▶ Work required
Copy each line of the data below with the word "None".

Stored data
====

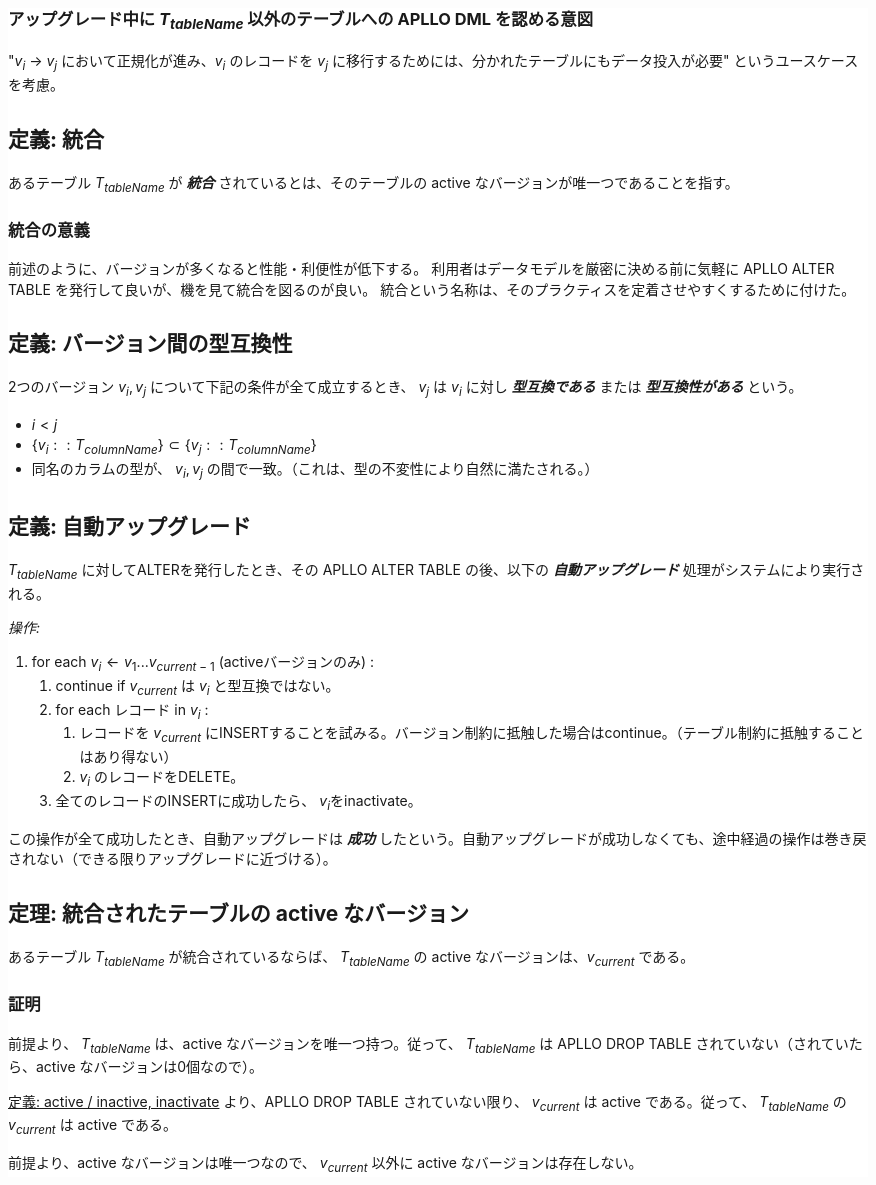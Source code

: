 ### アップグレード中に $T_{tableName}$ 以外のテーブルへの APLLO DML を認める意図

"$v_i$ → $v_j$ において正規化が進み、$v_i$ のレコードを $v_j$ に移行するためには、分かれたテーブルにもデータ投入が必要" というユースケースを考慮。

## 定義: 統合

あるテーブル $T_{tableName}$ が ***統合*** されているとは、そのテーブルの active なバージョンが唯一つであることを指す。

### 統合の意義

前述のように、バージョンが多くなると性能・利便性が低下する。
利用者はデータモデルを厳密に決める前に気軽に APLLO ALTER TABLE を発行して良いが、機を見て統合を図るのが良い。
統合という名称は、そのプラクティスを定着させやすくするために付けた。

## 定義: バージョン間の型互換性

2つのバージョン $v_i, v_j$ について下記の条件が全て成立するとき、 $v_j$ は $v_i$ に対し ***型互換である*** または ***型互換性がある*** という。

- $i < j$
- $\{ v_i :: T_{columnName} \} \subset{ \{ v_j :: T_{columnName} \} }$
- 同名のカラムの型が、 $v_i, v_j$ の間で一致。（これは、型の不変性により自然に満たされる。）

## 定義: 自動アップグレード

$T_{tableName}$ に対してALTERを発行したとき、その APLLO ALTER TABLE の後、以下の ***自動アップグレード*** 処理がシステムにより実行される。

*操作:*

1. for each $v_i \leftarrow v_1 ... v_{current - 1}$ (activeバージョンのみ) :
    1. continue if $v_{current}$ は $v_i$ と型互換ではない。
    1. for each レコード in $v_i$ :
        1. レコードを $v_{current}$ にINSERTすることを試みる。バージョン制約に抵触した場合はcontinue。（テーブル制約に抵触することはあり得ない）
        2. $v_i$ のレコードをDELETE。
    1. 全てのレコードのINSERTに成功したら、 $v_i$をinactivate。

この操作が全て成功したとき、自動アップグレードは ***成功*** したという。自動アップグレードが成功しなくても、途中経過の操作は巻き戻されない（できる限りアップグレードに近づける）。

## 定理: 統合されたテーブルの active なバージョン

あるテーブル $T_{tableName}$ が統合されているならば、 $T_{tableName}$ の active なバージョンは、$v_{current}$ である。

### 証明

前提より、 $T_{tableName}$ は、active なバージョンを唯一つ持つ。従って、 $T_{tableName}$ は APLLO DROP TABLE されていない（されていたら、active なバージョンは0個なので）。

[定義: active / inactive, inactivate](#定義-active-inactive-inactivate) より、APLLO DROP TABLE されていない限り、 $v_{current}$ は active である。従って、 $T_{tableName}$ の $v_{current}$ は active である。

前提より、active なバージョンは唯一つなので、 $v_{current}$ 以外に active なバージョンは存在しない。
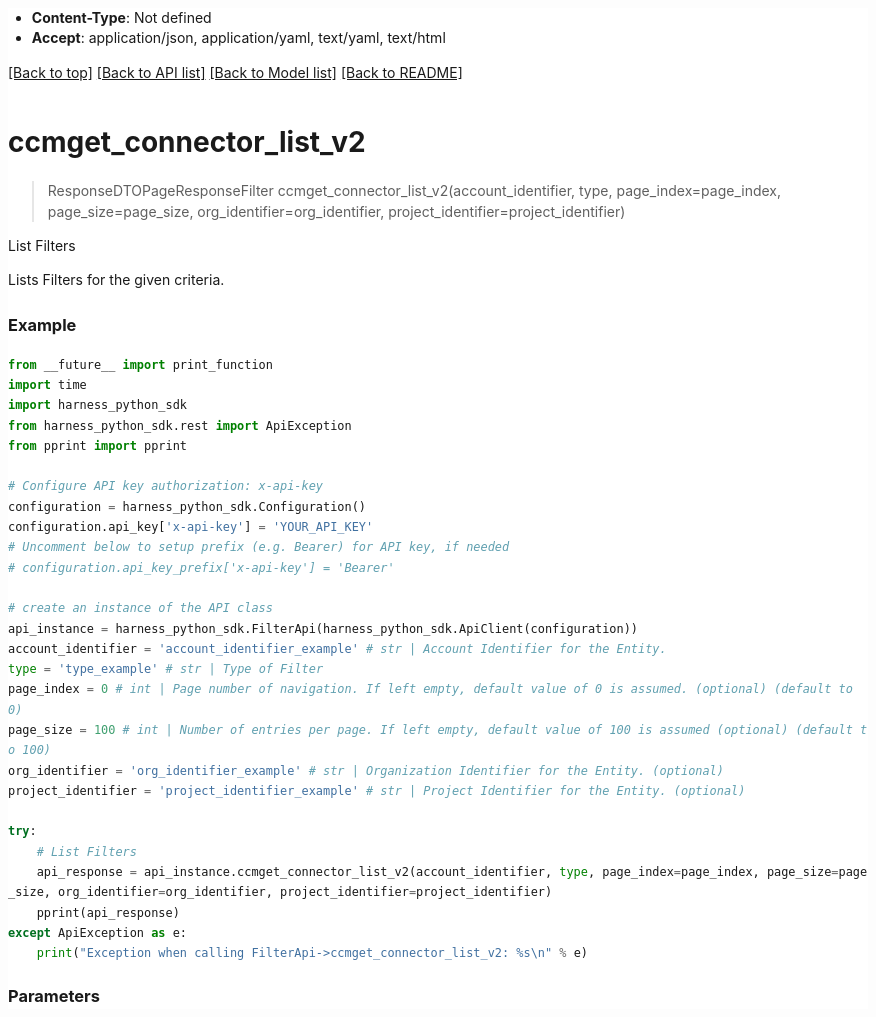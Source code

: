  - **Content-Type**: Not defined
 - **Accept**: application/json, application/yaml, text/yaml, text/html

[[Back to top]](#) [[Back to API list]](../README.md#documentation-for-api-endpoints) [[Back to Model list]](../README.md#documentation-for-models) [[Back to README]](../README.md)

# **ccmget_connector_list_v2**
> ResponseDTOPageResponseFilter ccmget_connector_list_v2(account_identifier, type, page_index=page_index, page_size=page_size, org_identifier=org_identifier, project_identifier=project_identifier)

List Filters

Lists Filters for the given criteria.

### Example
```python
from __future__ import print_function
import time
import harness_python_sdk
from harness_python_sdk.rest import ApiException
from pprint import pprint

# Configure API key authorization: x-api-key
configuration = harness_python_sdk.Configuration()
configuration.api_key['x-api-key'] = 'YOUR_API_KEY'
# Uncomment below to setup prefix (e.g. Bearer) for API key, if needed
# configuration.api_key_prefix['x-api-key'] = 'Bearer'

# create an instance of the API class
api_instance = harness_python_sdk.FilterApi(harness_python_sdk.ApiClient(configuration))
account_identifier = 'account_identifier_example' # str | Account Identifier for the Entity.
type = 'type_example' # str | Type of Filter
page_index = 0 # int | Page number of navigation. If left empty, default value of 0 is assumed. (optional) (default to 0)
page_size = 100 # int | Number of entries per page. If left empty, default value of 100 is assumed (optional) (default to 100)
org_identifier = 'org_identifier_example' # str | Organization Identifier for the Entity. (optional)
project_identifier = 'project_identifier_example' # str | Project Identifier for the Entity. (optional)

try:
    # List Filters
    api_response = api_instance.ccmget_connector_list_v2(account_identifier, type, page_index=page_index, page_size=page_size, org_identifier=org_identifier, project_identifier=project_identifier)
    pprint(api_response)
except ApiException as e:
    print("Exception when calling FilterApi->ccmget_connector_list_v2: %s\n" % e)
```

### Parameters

====

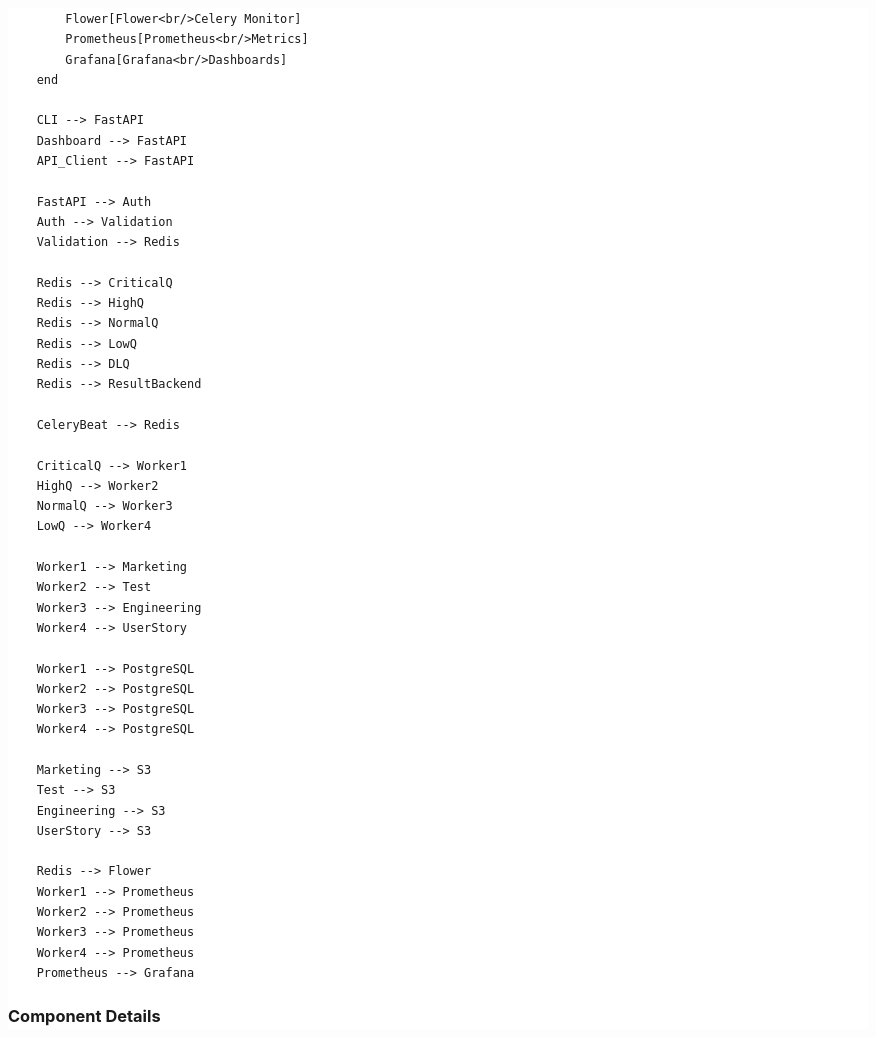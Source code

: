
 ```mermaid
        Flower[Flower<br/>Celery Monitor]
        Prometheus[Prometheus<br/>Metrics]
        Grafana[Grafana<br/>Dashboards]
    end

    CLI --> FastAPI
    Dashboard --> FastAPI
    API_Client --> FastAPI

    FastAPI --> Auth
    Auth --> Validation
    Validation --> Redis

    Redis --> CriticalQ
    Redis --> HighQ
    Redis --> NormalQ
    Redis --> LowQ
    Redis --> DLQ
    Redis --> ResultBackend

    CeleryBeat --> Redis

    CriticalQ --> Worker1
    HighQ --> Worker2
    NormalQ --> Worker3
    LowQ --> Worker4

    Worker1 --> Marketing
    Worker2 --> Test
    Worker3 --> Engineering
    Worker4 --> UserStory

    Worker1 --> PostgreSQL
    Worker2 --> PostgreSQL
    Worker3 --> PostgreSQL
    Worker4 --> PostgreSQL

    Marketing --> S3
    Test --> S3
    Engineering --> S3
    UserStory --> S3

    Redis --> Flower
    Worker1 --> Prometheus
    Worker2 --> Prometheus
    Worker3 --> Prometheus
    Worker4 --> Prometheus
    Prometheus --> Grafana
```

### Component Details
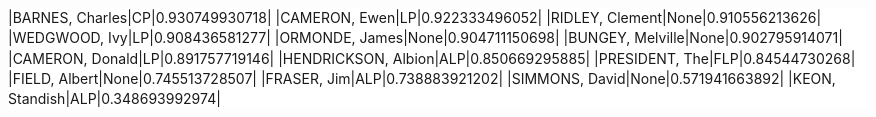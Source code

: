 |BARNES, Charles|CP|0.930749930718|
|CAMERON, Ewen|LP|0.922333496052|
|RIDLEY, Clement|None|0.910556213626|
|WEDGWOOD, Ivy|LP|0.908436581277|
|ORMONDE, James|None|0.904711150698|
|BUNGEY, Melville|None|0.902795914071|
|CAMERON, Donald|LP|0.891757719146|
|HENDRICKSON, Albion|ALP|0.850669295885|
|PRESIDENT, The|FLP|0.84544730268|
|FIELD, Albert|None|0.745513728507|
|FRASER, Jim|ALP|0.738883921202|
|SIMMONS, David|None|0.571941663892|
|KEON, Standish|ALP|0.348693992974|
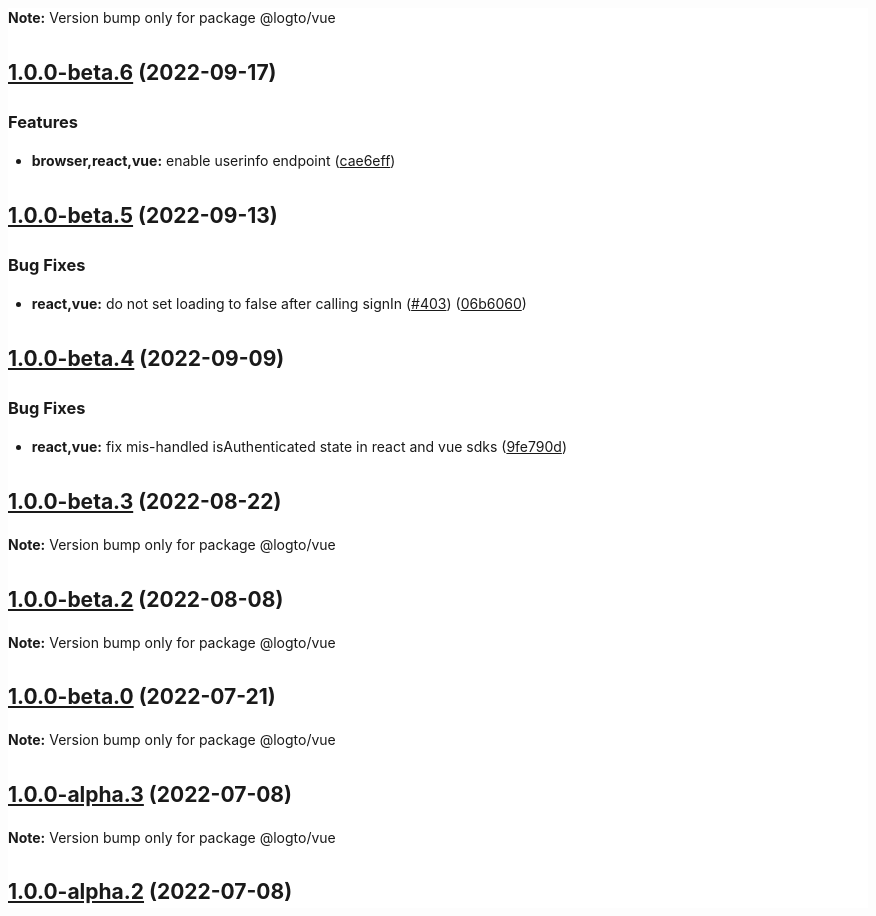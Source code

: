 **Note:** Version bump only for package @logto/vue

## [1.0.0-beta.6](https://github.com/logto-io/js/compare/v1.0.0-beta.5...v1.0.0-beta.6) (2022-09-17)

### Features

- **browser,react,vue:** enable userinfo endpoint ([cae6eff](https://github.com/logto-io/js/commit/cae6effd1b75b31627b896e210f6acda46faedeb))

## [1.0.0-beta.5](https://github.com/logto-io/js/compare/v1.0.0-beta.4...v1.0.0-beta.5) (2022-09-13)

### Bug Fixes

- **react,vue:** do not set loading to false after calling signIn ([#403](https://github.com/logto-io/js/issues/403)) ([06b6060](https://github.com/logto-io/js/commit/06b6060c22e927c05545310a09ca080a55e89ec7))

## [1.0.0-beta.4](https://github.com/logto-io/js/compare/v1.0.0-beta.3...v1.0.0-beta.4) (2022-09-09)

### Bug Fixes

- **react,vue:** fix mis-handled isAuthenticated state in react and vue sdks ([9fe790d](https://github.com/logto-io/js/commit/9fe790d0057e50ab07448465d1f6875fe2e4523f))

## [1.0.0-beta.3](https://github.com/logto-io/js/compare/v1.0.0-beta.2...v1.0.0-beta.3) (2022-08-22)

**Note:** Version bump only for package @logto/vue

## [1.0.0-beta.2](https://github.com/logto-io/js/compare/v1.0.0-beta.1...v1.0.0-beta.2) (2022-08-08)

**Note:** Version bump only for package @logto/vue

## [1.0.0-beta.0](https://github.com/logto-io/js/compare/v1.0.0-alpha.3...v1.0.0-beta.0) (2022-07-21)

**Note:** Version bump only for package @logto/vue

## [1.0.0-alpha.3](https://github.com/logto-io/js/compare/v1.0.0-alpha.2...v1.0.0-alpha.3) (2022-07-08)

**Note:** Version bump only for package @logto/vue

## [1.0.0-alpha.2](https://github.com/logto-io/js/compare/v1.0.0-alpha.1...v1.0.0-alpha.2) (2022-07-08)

====

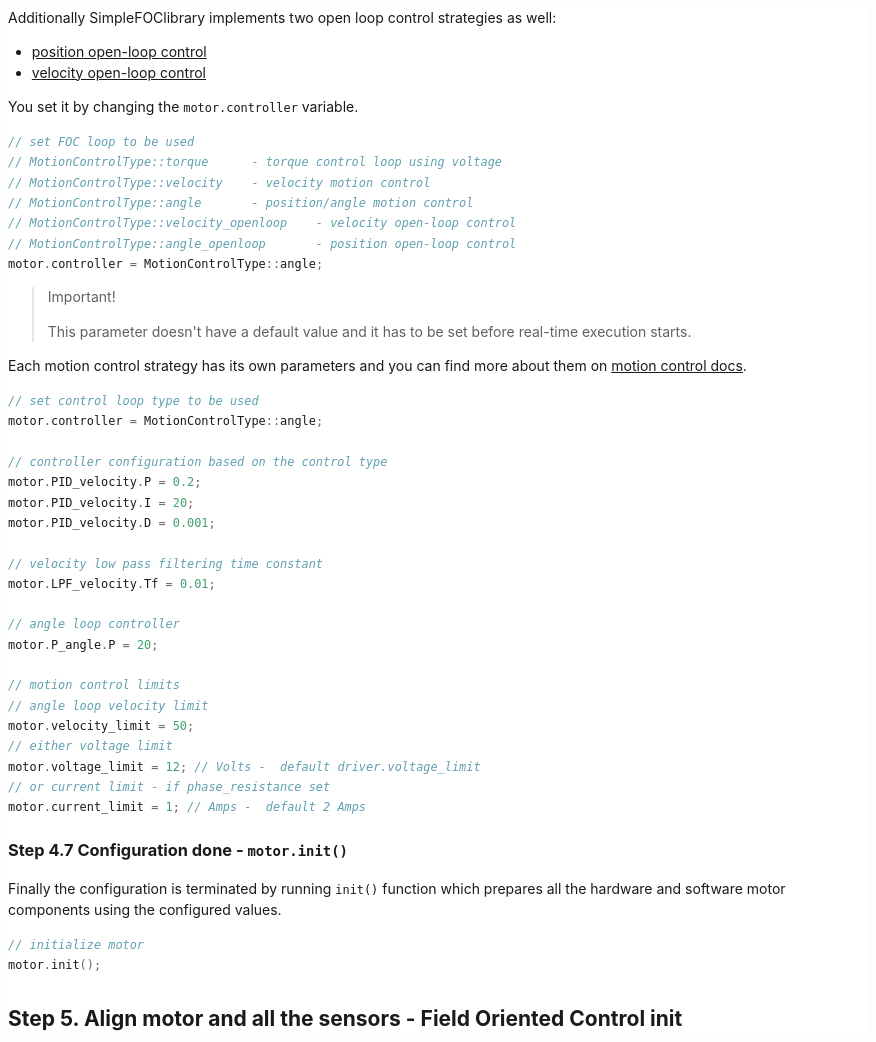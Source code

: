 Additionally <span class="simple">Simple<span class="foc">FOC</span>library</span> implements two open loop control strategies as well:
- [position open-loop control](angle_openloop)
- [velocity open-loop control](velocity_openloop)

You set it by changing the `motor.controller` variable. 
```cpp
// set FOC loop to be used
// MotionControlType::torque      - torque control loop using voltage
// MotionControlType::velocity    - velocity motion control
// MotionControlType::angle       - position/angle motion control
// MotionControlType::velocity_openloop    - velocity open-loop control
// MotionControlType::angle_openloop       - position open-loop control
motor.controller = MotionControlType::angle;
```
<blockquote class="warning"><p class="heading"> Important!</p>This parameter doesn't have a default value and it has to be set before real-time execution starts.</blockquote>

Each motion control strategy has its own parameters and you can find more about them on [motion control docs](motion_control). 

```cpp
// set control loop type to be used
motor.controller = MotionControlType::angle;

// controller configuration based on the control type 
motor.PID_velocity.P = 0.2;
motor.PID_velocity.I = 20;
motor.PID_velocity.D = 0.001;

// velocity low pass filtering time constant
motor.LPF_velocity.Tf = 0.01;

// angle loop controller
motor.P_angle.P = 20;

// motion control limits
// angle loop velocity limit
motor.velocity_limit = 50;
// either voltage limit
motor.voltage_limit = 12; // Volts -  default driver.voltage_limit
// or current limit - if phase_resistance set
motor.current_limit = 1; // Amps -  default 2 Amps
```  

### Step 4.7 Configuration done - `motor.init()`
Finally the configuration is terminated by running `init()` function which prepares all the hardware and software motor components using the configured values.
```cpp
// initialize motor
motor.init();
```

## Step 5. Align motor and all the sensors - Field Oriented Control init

====

▶ Exercise solution
|RIDLEY, Clement|None|0.910556213626|
|ORMONDE, James|None|0.904711150698|
|BUNGEY, Melville|None|0.902795914071|
|FIELD, Albert|None|0.745513728507|
|SIMMONS, David|None|0.571941663892|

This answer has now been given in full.